START RECORDS TO USE

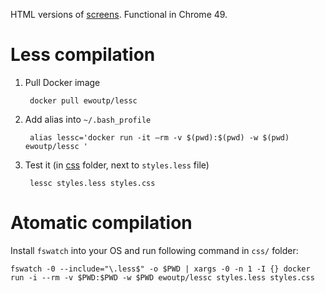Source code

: HTML versions of [screens](screens/). Functional in Chrome 49.

# Less compilation

1. Pull Docker image  

        docker pull ewoutp/lessc
        
2. Add alias into `~/.bash_profile`  
        
        alias lessc='docker run -it –rm -v $(pwd):$(pwd) -w $(pwd) ewoutp/lessc '
3. Test it (in [css](css/) folder, next to `styles.less` file)  

        lessc styles.less styles.css

# Atomatic compilation

Install `fswatch` into your OS and run following command in `css/` folder:

    fswatch -0 --include="\.less$" -o $PWD | xargs -0 -n 1 -I {} docker run -i --rm -v $PWD:$PWD -w $PWD ewoutp/lessc styles.less styles.css
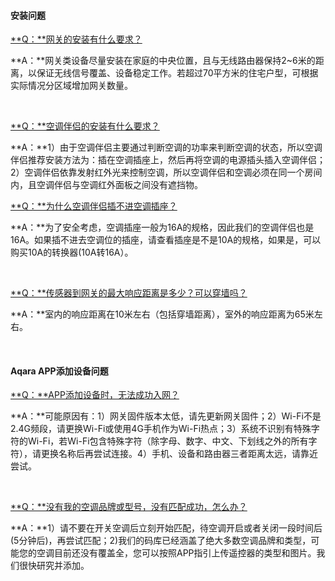 #### 安装问题

<u>**Q：**网关的安装有什么要求？</u>

**A：**网关类设备尽量安装在家庭的中央位置，且与无线路由器保持2~6米的距离，以保证无线信号覆盖、设备稳定工作。若超过70平方米的住宅户型，可根据实际情况分区域增加网关数量。

&nbsp;

<u>**Q：**空调伴侣的安装有什么要求？</u>

**A：**1）由于空调伴侣主要通过判断空调的功率来判断空调的状态，所以空调伴侣推荐安装方法为：插在空调插座上，然后再将空调的电源插头插入空调伴侣；2）空调伴侣依靠发射红外光来控制空调，所以空调伴侣和空调必须在同一个房间内，且空调伴侣与空调红外面板之间没有遮挡物。



<u>**Q：**为什么空调伴侣插不进空调插座？</u>

**A：**为了安全考虑，空调插座一般为16A的规格，因此我们的空调伴侣也是16A。如果插不进去空调位的插座，请查看插座是不是10A的规格，如果是，可以购买10A的转换器(10A转16A）。

&nbsp;

<u>**Q：**传感器到网关的最大响应距离是多少？可以穿墙吗？</u>

**A：**室内的响应距离在10米左右（包括穿墙距离），室外的响应距离为65米左右。

&nbsp;

#### Aqara APP添加设备问题

<u>**Q：**APP添加设备时，无法成功入网？</u>

**A：**可能原因有：1）网关固件版本太低，请先更新网关固件；2）Wi-Fi不是2.4G频段，请更换Wi-Fi或使用4G手机作为Wi-Fi热点；3）系统不识别有特殊字符的Wi-Fi，若Wi-Fi包含特殊字符（除字母、数字、中文、下划线之外的所有字符），请更换名称后再尝试连接。4）手机、设备和路由器三者距离太远，请靠近尝试。

&nbsp;

<u>**Q：**没有我的空调品牌或型号，没有匹配成功，怎么办？</u>

**A：**1）请不要在开关空调后立刻开始匹配，待空调开启或者关闭一段时间后(5分钟后)，再尝试匹配；2)我们的码库已经涵盖了绝大多数空调品牌和类型，可能您的空调目前还没有覆盖全，您可以按照APP指引上传遥控器的类型和图片。我们很快研究并添加。

&nbsp;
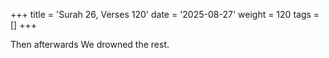 +++
title = 'Surah 26, Verses 120'
date = '2025-08-27'
weight = 120
tags = []
+++

Then afterwards We drowned the rest.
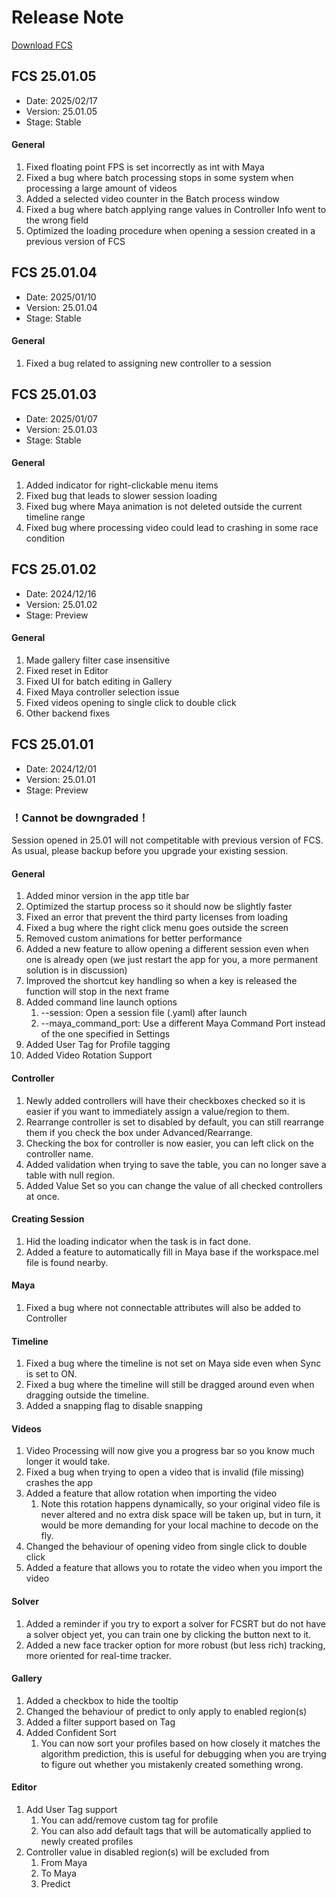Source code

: # Release Note
[Download FCS](https://github.com/ZukunFCS/fcs-doc/releases)

## FCS 25.01.05
- Date: 2025/02/17
- Version: 25.01.05
- Stage: Stable

#### General
1. Fixed floating point FPS is set incorrectly as int with Maya
2. Fixed a bug where batch processing stops in some system when processing a large amount of videos
3. Added a selected video counter in the Batch process window 
4. Fixed a bug where batch applying range values in Controller Info went to the wrong field
5. Optimized the loading procedure when opening a session created in a previous version of FCS

## FCS 25.01.04
- Date: 2025/01/10
- Version: 25.01.04
- Stage: Stable

#### General
1. Fixed a bug related to assigning new controller to a session

## FCS 25.01.03
- Date: 2025/01/07
- Version: 25.01.03
- Stage: Stable

#### General
1. Added indicator for right-clickable menu items
2. Fixed bug that leads to slower session loading
3. Fixed bug where Maya animation is not deleted outside the current timeline range 
4. Fixed bug where processing video could lead to crashing in some race condition

## FCS 25.01.02
- Date: 2024/12/16
- Version: 25.01.02
- Stage: Preview

#### General
1. Made gallery filter case insensitive
2. Fixed reset in Editor
3. Fixed UI for batch editing in Gallery
4. Fixed Maya controller selection issue
5. Fixed videos opening to single click to double click
6. Other backend fixes


## FCS 25.01.01
- Date: 2024/12/01
- Version: 25.01.01
- Stage: Preview

### ！Cannot be downgraded！
Session opened in 25.01 will not competitable with previous version of FCS. 
As usual, please backup before you upgrade your existing session. 

#### General
1. Added minor version in the app title bar
2. Optimized the startup process so it should now be slightly faster
3. Fixed an error that prevent the third party licenses from loading
4. Fixed a bug where the right click menu goes outside the screen
5. Removed custom animations for better performance
6. Added a new feature to allow opening a different session even when one is already open (we just restart the app for you, a more permanent solution is in discussion)
7. Improved the shortcut key handling so when a key is released the function will stop in the next frame
8. Added command line launch options
   1. --session: Open a session file (.yaml) after launch
   2. --maya_command_port: Use a different Maya Command Port instead of the one specified in Settings
9. Added User Tag for Profile tagging
10. Added Video Rotation Support
   
#### Controller
1. Newly added controllers will have their checkboxes checked so it is easier if you want to immediately assign a value/region to them.
2. Rearrange controller is set to disabled by default, you can still rearrange them if you check the box under Advanced/Rearrange. 
3. Checking the box for controller is now easier, you can left click on the controller name. 
4. Added validation when trying to save the table, you can no longer save a table with null region.
5. Added Value Set so you can change the value of all checked controllers at once. 

#### Creating Session
1. Hid the loading indicator when the task is in fact done. 
2. Added a feature to automatically fill in Maya base if the workspace.mel file is found nearby.

#### Maya
1. Fixed a bug where not connectable attributes will also be added to Controller

#### Timeline
1. Fixed a bug where the timeline is not set on Maya side even when Sync is set to ON. 
2. Fixed a bug where the timeline will still be dragged around even when dragging outside the timeline. 
3. Added a snapping flag to disable snapping

#### Videos
1. Video Processing will now give you a progress bar so you know much longer it would take. 
2. Fixed a bug when trying to open a video that is invalid (file missing) crashes the app
3. Added a feature that allow rotation when importing the video
   1. Note this rotation happens dynamically, so your original video file is never altered and no extra disk space will be taken up, but in turn, it would be more demanding for your local machine to decode on the fly.  
4. Changed the behaviour of opening video from single click to double click
5. Added a feature that allows you to rotate the video when you import the video
   
#### Solver
1. Added a reminder if you try to export a solver for FCSRT but do not have a solver object yet, you can train one by clicking the button next to it. 
2. Added a new face tracker option for more robust (but less rich) tracking, more oriented for real-time tracker. 


#### Gallery
1. Added a checkbox to hide the tooltip
2. Changed the behaviour of predict to only apply to enabled region(s)
3. Added a filter support based on Tag
4. Added Confident Sort
   1. You can now sort your profiles based on how closely it matches the algorithm prediction, this is useful for debugging when you are trying to figure out whether you mistakenly created something wrong. 

#### Editor
1. Add User Tag support
   1. You can add/remove custom tag for profile
   2. You can also add default tags that will be automatically applied to newly created profiles
2. Controller value in disabled region(s) will be excluded from 
   1. From Maya
   2. To Maya
   3. Predict
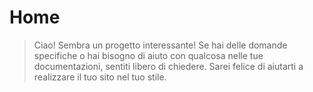 # Home

> Ciao! Sembra un progetto interessante! Se hai delle domande specifiche o hai bisogno di aiuto con qualcosa nelle tue documentazioni, sentiti libero di chiedere. Sarei felice di aiutarti a realizzare il tuo sito nel tuo stile.

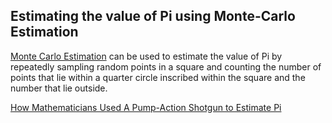 ## Estimating the value of Pi using Monte-Carlo Estimation

[Monte Carlo Estimation](https://en.wikipedia.org/wiki/Monte_Carlo_method) can be used to estimate the value of Pi by repeatedly sampling random points in a square and counting the number of points that lie within a quarter circle inscribed within the square and the number that lie outside.

[How Mathematicians Used A Pump-Action Shotgun to Estimate Pi](https://medium.com/the-physics-arxiv-blog/how-mathematicians-used-a-pump-action-shotgun-to-estimate-pi-c1eb776193ef)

END RECORDS TO USE

## TRY IT
Write out the records exactly. Do not carry the pictures over.

## SOLUTION TO THIS PROBLEM
Source code

: HTML versions of [screens](screens/). Functional in Chrome 49.

# Less compilation

1. Pull Docker image  

        docker pull ewoutp/lessc
        
2. Add alias into `~/.bash_profile`  
        
        alias lessc='docker run -it –rm -v $(pwd):$(pwd) -w $(pwd) ewoutp/lessc '
3. Test it (in [css](css/) folder, next to `styles.less` file)  

        lessc styles.less styles.css

# Atomatic compilation

Install `fswatch` into your OS and run following command in `css/` folder:

    fswatch -0 --include="\.less$" -o $PWD | xargs -0 -n 1 -I {} docker run -i --rm -v $PWD:$PWD -w $PWD ewoutp/lessc styles.less styles.css
 #### 安装问题

<u>**Q：**网关的安装有什么要求？</u>

**A：**网关类设备尽量安装在家庭的中央位置，且与无线路由器保持2~6米的距离，以保证无线信号覆盖、设备稳定工作。若超过70平方米的住宅户型，可根据实际情况分区域增加网关数量。

&nbsp;

<u>**Q：**空调伴侣的安装有什么要求？</u>

**A：**1）由于空调伴侣主要通过判断空调的功率来判断空调的状态，所以空调伴侣推荐安装方法为：插在空调插座上，然后再将空调的电源插头插入空调伴侣；2）空调伴侣依靠发射红外光来控制空调，所以空调伴侣和空调必须在同一个房间内，且空调伴侣与空调红外面板之间没有遮挡物。



<u>**Q：**为什么空调伴侣插不进空调插座？</u>

**A：**为了安全考虑，空调插座一般为16A的规格，因此我们的空调伴侣也是16A。如果插不进去空调位的插座，请查看插座是不是10A的规格，如果是，可以购买10A的转换器(10A转16A）。

&nbsp;

<u>**Q：**传感器到网关的最大响应距离是多少？可以穿墙吗？</u>

**A：**室内的响应距离在10米左右（包括穿墙距离），室外的响应距离为65米左右。

&nbsp;

#### Aqara APP添加设备问题

<u>**Q：**APP添加设备时，无法成功入网？</u>

**A：**可能原因有：1）网关固件版本太低，请先更新网关固件；2）Wi-Fi不是2.4G频段，请更换Wi-Fi或使用4G手机作为Wi-Fi热点；3）系统不识别有特殊字符的Wi-Fi，若Wi-Fi包含特殊字符（除字母、数字、中文、下划线之外的所有字符），请更换名称后再尝试连接。4）手机、设备和路由器三者距离太远，请靠近尝试。

&nbsp;

<u>**Q：**没有我的空调品牌或型号，没有匹配成功，怎么办？</u>

**A：**1）请不要在开关空调后立刻开始匹配，待空调开启或者关闭一段时间后(5分钟后)，再尝试匹配；2)我们的码库已经涵盖了绝大多数空调品牌和类型，可能您的空调目前还没有覆盖全，您可以按照APP指引上传遥控器的类型和图片。我们很快研究并添加。

&nbsp;
 +++
title = 'Surah 26, Verses 120'
date = '2025-08-27'
weight = 120
tags = []
+++

Then afterwards We drowned the rest.
Source code

: # Release Note
[Download FCS](https://github.com/ZukunFCS/fcs-doc/releases)

## FCS 25.01.05
- Date: 2025/02/17
- Version: 25.01.05
- Stage: Stable

#### General
1. Fixed floating point FPS is set incorrectly as int with Maya
2. Fixed a bug where batch processing stops in some system when processing a large amount of videos
3. Added a selected video counter in the Batch process window 
4. Fixed a bug where batch applying range values in Controller Info went to the wrong field
5. Optimized the loading procedure when opening a session created in a previous version of FCS

## FCS 25.01.04
- Date: 2025/01/10
- Version: 25.01.04
- Stage: Stable

#### General
1. Fixed a bug related to assigning new controller to a session

## FCS 25.01.03
- Date: 2025/01/07
- Version: 25.01.03
- Stage: Stable

#### General
1. Added indicator for right-clickable menu items
2. Fixed bug that leads to slower session loading
3. Fixed bug where Maya animation is not deleted outside the current timeline range 
4. Fixed bug where processing video could lead to crashing in some race condition

## FCS 25.01.02
- Date: 2024/12/16
- Version: 25.01.02
- Stage: Preview

#### General
1. Made gallery filter case insensitive
2. Fixed reset in Editor
3. Fixed UI for batch editing in Gallery
4. Fixed Maya controller selection issue
5. Fixed videos opening to single click to double click
6. Other backend fixes


## FCS 25.01.01
- Date: 2024/12/01
- Version: 25.01.01
- Stage: Preview

### ！Cannot be downgraded！
Session opened in 25.01 will not competitable with previous version of FCS. 
As usual, please backup before you upgrade your existing session. 

#### General
1. Added minor version in the app title bar
2. Optimized the startup process so it should now be slightly faster
3. Fixed an error that prevent the third party licenses from loading
4. Fixed a bug where the right click menu goes outside the screen
5. Removed custom animations for better performance
6. Added a new feature to allow opening a different session even when one is already open (we just restart the app for you, a more permanent solution is in discussion)
7. Improved the shortcut key handling so when a key is released the function will stop in the next frame
8. Added command line launch options
   1. --session: Open a session file (.yaml) after launch
   2. --maya_command_port: Use a different Maya Command Port instead of the one specified in Settings
9. Added User Tag for Profile tagging
10. Added Video Rotation Support
   
#### Controller
1. Newly added controllers will have their checkboxes checked so it is easier if you want to immediately assign a value/region to them.
2. Rearrange controller is set to disabled by default, you can still rearrange them if you check the box under Advanced/Rearrange. 
3. Checking the box for controller is now easier, you can left click on the controller name. 
4. Added validation when trying to save the table, you can no longer save a table with null region.
5. Added Value Set so you can change the value of all checked controllers at once. 

#### Creating Session
1. Hid the loading indicator when the task is in fact done. 
2. Added a feature to automatically fill in Maya base if the workspace.mel file is found nearby.

#### Maya
1. Fixed a bug where not connectable attributes will also be added to Controller

#### Timeline
1. Fixed a bug where the timeline is not set on Maya side even when Sync is set to ON. 
2. Fixed a bug where the timeline will still be dragged around even when dragging outside the timeline. 
3. Added a snapping flag to disable snapping

#### Videos
1. Video Processing will now give you a progress bar so you know much longer it would take. 
2. Fixed a bug when trying to open a video that is invalid (file missing) crashes the app
3. Added a feature that allow rotation when importing the video
   1. Note this rotation happens dynamically, so your original video file is never altered and no extra disk space will be taken up, but in turn, it would be more demanding for your local machine to decode on the fly.  
4. Changed the behaviour of opening video from single click to double click
5. Added a feature that allows you to rotate the video when you import the video
   
#### Solver
1. Added a reminder if you try to export a solver for FCSRT but do not have a solver object yet, you can train one by clicking the button next to it. 
2. Added a new face tracker option for more robust (but less rich) tracking, more oriented for real-time tracker. 


#### Gallery
1. Added a checkbox to hide the tooltip
2. Changed the behaviour of predict to only apply to enabled region(s)
3. Added a filter support based on Tag
4. Added Confident Sort
   1. You can now sort your profiles based on how closely it matches the algorithm prediction, this is useful for debugging when you are trying to figure out whether you mistakenly created something wrong. 

#### Editor
1. Add User Tag support
   1. You can add/remove custom tag for profile
   2. You can also add default tags that will be automatically applied to newly created profiles
2. Controller value in disabled region(s) will be excluded from 
   1. From Maya
   2. To Maya
   3. Predict
 # Home

> Ciao! Sembra un progetto interessante! Se hai delle domande specifiche o hai bisogno di aiuto con qualcosa nelle tue documentazioni, sentiti libero di chiedere. Sarei felice di aiutarti a realizzare il tuo sito nel tuo stile.

 ## Estimating the value of Pi using Monte-Carlo Estimation

[Monte Carlo Estimation](https://en.wikipedia.org/wiki/Monte_Carlo_method) can be used to estimate the value of Pi by repeatedly sampling random points in a square and counting the number of points that lie within a quarter circle inscribed within the square and the number that lie outside.

[How Mathematicians Used A Pump-Action Shotgun to Estimate Pi](https://medium.com/the-physics-arxiv-blog/how-mathematicians-used-a-pump-action-shotgun-to-estimate-pi-c1eb776193ef)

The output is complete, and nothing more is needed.